▶ **WHAT YOU ARE ASKED TO DO**
Copy exactly the lines from the first line of the records below through the line containing "1. **Python API", including both, and nothing else.

▶ **DATASET**
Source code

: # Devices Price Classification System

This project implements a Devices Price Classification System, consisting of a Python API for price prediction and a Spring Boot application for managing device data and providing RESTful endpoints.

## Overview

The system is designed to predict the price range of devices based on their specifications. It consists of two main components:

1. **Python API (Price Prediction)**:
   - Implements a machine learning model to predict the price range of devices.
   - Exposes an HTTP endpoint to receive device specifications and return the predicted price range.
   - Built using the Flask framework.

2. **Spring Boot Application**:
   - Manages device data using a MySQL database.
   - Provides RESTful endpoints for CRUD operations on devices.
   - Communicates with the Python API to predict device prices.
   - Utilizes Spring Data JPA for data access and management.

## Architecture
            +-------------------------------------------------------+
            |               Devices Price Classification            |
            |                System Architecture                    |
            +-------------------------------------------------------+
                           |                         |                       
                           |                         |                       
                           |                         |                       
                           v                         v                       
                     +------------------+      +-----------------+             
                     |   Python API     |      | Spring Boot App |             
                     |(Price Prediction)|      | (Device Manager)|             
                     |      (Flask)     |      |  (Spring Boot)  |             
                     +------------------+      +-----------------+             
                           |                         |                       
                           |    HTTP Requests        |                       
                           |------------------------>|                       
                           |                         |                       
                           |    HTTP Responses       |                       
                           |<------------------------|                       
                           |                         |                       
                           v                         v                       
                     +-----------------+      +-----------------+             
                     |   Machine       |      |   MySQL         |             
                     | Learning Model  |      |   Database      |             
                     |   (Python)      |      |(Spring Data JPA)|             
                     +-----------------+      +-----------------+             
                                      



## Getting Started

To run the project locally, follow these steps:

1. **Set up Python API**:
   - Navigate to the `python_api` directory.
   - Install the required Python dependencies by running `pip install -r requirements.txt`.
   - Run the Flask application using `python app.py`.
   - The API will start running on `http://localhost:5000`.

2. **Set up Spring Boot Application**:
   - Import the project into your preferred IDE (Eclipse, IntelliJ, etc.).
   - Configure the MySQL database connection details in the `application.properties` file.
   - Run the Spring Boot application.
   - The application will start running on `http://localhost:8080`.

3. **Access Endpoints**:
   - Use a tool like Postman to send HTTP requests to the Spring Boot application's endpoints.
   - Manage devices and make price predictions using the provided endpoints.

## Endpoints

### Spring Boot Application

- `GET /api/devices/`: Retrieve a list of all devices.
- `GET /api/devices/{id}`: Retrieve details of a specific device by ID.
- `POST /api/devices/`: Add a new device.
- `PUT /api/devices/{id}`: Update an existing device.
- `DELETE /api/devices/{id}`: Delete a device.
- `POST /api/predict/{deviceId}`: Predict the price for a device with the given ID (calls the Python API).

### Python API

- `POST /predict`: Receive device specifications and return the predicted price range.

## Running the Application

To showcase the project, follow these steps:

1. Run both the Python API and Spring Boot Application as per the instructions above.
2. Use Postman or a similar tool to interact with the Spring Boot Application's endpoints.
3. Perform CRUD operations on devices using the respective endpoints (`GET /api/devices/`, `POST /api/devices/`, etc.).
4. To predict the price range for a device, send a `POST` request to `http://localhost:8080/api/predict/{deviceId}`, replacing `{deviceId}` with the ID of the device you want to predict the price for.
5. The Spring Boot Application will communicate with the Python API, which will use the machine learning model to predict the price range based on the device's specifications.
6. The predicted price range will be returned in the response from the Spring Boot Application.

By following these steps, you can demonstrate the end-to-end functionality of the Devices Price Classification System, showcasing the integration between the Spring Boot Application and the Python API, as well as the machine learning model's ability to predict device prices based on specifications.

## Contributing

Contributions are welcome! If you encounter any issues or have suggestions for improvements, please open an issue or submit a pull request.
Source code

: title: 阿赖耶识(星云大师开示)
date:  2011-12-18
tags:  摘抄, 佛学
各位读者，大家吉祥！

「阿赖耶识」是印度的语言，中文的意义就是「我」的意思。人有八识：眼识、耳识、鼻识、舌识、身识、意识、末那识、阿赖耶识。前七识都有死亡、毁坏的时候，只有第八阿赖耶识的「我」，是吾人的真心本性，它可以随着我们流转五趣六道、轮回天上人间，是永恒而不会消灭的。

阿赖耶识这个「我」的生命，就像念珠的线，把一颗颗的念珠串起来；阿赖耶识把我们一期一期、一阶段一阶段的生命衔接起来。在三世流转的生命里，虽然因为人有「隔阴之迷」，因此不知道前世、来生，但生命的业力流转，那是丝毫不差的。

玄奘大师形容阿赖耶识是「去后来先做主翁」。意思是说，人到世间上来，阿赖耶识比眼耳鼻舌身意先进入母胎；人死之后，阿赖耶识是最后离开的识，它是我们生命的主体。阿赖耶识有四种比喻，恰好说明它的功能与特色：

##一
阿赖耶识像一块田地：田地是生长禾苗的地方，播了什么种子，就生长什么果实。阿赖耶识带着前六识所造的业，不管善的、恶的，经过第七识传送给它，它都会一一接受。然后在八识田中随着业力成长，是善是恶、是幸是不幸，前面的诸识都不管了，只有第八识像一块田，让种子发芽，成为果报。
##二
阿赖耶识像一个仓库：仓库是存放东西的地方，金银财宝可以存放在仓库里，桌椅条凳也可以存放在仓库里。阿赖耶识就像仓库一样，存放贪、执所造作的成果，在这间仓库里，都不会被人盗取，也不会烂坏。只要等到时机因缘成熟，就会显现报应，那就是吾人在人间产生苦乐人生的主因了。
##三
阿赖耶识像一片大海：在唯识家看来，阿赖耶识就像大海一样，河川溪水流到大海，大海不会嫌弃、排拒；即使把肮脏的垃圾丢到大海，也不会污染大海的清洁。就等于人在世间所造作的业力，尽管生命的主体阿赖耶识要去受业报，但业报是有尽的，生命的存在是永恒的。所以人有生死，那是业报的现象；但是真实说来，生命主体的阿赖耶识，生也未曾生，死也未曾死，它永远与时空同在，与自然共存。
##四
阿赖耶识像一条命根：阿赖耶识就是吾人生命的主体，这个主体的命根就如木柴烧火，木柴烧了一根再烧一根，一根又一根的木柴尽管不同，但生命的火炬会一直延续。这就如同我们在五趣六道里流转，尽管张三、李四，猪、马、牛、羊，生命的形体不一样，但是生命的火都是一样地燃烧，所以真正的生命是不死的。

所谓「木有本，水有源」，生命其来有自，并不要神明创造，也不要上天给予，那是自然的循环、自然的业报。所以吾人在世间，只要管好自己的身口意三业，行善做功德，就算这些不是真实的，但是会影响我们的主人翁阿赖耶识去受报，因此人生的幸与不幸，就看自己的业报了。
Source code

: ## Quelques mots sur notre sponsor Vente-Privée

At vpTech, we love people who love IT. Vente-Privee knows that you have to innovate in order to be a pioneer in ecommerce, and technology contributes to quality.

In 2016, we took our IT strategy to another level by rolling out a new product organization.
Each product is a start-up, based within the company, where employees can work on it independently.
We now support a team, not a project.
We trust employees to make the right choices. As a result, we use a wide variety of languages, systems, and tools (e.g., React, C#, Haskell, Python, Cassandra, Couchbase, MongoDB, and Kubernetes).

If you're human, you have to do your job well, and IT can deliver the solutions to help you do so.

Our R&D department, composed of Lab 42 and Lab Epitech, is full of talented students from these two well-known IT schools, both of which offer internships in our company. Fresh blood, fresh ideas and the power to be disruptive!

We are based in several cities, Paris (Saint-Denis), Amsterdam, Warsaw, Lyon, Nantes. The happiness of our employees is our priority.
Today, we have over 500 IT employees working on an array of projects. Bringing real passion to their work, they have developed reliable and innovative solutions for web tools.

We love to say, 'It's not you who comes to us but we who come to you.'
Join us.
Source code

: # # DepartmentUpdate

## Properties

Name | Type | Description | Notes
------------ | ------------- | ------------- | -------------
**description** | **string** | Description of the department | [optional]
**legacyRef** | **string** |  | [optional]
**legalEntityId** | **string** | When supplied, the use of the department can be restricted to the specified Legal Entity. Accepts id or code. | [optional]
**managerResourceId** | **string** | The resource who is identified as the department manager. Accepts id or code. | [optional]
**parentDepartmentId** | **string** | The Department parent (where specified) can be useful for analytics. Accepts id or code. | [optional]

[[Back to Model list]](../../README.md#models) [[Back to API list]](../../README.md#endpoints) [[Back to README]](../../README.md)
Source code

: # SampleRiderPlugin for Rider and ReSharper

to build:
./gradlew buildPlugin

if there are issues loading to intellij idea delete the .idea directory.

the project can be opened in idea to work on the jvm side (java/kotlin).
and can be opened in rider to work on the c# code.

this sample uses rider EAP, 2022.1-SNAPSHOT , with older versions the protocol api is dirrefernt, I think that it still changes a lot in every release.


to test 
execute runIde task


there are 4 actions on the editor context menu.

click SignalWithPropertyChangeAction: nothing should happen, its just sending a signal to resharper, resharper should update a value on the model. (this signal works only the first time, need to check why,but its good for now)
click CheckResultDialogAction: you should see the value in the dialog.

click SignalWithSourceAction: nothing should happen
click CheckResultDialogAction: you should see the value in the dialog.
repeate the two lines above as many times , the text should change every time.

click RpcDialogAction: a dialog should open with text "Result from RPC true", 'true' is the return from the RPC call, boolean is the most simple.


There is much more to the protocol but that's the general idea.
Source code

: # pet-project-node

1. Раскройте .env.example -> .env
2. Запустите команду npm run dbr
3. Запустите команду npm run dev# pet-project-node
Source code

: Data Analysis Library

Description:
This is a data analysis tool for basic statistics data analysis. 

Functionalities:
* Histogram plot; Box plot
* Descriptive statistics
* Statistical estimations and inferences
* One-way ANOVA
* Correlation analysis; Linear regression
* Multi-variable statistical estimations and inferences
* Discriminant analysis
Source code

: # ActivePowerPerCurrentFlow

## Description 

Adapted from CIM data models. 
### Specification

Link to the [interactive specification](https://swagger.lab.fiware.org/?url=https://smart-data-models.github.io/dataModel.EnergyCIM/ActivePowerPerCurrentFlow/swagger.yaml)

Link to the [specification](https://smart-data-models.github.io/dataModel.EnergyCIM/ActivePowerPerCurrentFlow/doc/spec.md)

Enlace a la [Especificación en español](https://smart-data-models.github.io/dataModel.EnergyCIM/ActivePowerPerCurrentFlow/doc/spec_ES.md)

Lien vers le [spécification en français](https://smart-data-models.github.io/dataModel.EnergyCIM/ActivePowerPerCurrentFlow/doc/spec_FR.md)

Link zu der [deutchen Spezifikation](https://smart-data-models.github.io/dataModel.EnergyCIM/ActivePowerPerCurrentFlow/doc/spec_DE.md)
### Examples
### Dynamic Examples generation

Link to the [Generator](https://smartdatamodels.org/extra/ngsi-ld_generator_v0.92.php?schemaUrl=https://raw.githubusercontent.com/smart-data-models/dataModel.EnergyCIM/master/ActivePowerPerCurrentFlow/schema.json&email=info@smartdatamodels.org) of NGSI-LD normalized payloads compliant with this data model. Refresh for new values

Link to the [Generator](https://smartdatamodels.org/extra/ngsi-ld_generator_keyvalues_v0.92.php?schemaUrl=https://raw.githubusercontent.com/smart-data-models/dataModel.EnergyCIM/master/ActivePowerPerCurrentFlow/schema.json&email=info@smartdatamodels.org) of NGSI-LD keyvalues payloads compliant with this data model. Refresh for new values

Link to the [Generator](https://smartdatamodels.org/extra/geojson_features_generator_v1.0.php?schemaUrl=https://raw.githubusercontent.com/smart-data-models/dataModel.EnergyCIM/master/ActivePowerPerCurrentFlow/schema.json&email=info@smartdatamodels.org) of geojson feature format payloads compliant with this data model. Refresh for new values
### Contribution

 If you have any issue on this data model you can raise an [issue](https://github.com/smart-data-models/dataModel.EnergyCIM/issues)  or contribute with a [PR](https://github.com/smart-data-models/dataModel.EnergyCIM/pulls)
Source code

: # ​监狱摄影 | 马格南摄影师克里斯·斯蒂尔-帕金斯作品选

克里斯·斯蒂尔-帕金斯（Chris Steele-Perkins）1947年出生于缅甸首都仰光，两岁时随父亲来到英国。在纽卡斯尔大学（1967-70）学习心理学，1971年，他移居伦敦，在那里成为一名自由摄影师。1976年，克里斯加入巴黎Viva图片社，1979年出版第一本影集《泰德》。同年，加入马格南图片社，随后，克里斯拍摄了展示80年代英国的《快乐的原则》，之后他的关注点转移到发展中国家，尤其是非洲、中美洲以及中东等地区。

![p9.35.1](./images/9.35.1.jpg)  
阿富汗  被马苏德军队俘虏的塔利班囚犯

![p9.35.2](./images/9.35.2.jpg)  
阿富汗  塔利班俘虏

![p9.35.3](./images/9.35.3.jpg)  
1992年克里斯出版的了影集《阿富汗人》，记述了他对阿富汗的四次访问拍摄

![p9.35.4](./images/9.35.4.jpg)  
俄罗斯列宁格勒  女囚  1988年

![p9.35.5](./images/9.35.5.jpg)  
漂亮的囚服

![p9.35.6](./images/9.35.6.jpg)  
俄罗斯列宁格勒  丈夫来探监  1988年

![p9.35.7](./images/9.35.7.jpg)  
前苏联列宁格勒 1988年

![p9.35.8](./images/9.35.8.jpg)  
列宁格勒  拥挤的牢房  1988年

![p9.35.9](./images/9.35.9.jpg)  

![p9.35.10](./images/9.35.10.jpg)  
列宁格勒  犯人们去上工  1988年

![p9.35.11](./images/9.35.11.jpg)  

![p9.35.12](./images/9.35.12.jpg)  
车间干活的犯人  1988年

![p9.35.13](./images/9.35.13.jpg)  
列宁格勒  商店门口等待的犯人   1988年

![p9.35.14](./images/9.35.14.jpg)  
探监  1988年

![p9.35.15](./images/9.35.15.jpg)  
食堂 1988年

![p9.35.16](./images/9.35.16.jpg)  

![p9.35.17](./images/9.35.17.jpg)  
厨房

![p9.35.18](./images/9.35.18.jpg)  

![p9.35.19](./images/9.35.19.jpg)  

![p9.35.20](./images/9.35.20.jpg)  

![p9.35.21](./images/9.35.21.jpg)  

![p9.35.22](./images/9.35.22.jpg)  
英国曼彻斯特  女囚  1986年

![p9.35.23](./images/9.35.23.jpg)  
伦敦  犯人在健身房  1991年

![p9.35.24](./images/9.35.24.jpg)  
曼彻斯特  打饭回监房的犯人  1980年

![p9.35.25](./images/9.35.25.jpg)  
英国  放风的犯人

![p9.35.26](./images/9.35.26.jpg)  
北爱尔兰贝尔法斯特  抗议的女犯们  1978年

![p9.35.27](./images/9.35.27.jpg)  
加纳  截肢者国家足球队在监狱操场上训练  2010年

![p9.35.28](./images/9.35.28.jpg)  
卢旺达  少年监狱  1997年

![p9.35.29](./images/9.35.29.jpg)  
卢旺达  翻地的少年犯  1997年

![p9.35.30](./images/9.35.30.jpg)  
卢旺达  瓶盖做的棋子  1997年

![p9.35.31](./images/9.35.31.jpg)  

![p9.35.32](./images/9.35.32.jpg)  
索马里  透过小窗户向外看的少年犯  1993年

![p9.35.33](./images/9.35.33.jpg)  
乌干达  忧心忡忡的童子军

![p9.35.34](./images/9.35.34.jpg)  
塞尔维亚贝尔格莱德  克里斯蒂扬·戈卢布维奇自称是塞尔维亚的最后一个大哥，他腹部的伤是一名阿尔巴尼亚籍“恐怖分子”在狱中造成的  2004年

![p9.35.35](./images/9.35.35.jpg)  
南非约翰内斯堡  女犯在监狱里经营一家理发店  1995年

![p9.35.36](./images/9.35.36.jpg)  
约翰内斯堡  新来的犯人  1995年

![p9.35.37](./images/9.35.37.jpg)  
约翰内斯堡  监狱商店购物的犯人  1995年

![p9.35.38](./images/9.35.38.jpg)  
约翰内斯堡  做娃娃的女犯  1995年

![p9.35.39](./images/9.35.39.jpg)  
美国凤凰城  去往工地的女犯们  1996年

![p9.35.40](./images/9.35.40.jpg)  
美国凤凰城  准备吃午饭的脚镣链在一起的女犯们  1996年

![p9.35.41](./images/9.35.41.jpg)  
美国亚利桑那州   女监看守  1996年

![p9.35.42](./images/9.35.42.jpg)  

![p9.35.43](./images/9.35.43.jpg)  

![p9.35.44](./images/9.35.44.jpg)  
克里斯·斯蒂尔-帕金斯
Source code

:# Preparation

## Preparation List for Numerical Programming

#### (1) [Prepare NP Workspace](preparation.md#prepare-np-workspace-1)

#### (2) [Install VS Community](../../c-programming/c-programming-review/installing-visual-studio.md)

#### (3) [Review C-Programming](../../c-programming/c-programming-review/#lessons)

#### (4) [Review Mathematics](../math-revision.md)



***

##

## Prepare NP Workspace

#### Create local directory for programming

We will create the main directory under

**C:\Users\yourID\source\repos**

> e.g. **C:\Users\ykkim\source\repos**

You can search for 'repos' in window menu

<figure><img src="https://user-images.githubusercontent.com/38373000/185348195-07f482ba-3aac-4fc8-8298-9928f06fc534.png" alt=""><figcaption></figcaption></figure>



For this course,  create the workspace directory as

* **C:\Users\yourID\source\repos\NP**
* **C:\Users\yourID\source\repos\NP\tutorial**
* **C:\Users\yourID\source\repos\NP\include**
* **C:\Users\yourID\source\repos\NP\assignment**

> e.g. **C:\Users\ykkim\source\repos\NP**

▶ **TASK ANSWER**
Source code

: # Devices Price Classification System

This project implements a Devices Price Classification System, consisting of a Python API for price prediction and a Spring Boot application for managing device data and providing RESTful endpoints.

## Overview

The system is designed to predict the price range of devices based on their specifications. It consists of two main components:

1. **Python API (Price Prediction)**:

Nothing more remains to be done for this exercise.